(What to work on) Each line of the listing below that includes "links" must be copied.

....................

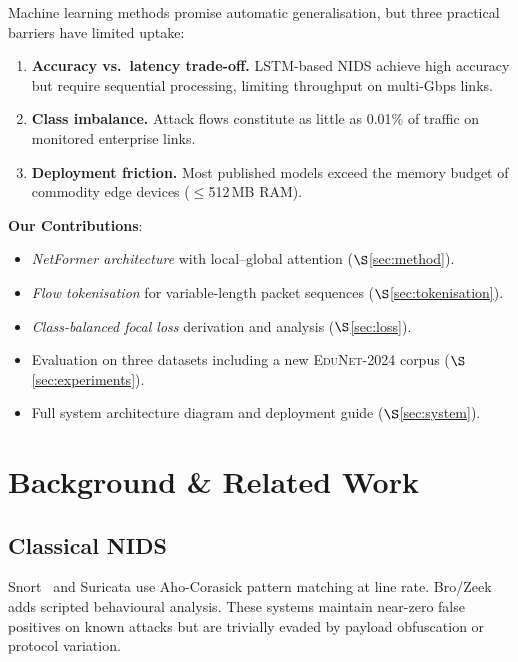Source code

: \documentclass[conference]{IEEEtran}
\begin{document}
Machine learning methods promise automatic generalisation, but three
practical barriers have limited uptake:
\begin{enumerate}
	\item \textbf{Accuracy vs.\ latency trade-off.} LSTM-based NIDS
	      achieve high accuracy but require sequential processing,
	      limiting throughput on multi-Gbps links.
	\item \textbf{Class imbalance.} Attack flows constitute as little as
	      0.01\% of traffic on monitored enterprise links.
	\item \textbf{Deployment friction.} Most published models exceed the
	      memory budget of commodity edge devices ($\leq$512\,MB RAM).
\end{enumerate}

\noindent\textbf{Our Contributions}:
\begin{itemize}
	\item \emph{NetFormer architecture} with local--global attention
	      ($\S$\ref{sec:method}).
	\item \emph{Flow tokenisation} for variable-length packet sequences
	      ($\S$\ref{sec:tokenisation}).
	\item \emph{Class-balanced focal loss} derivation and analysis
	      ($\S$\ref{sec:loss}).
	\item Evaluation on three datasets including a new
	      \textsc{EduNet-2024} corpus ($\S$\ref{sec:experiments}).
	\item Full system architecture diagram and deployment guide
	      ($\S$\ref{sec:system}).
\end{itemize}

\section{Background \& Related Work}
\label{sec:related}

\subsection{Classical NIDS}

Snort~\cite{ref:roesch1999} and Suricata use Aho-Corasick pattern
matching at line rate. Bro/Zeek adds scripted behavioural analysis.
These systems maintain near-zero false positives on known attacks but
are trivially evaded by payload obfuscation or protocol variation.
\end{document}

....................

(Task solution)
	      limiting throughput on multi-Gbps links.
	      0.01\% of traffic on monitored enterprise links.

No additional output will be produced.